Work item:
Lines from the top of the entries down to the line with "void get(String url)\\" must be set down exactly as they stand, with both ends retained.
Data section start
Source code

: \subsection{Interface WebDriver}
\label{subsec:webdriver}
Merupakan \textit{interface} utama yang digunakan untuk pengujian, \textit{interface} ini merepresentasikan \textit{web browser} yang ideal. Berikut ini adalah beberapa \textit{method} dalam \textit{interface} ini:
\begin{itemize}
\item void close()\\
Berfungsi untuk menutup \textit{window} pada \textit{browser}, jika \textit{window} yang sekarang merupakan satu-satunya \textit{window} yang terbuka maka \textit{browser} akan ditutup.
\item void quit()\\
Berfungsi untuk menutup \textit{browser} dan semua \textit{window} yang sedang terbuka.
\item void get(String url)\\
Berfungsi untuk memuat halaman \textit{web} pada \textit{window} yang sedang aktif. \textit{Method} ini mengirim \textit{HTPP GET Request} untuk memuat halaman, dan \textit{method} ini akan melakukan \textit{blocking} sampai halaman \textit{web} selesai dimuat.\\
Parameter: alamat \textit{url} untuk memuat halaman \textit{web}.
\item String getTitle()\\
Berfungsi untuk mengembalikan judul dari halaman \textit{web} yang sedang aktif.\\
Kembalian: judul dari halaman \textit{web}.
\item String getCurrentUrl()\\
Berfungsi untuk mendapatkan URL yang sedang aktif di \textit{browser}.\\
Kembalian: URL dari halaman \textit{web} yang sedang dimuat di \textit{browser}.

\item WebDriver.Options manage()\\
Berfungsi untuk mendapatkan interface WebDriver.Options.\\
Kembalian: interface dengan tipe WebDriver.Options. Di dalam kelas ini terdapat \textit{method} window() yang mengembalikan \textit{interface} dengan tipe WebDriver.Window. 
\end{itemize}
Data section end
Expected output:
Source code

: \subsection{Interface WebDriver}
\label{subsec:webdriver}
Merupakan \textit{interface} utama yang digunakan untuk pengujian, \textit{interface} ini merepresentasikan \textit{web browser} yang ideal. Berikut ini adalah beberapa \textit{method} dalam \textit{interface} ini:
\begin{itemize}
\item void close()\\
Berfungsi untuk menutup \textit{window} pada \textit{browser}, jika \textit{window} yang sekarang merupakan satu-satunya \textit{window} yang terbuka maka \textit{browser} akan ditutup.
\item void quit()\\
Berfungsi untuk menutup \textit{browser} dan semua \textit{window} yang sedang terbuka.
\item void get(String url)\\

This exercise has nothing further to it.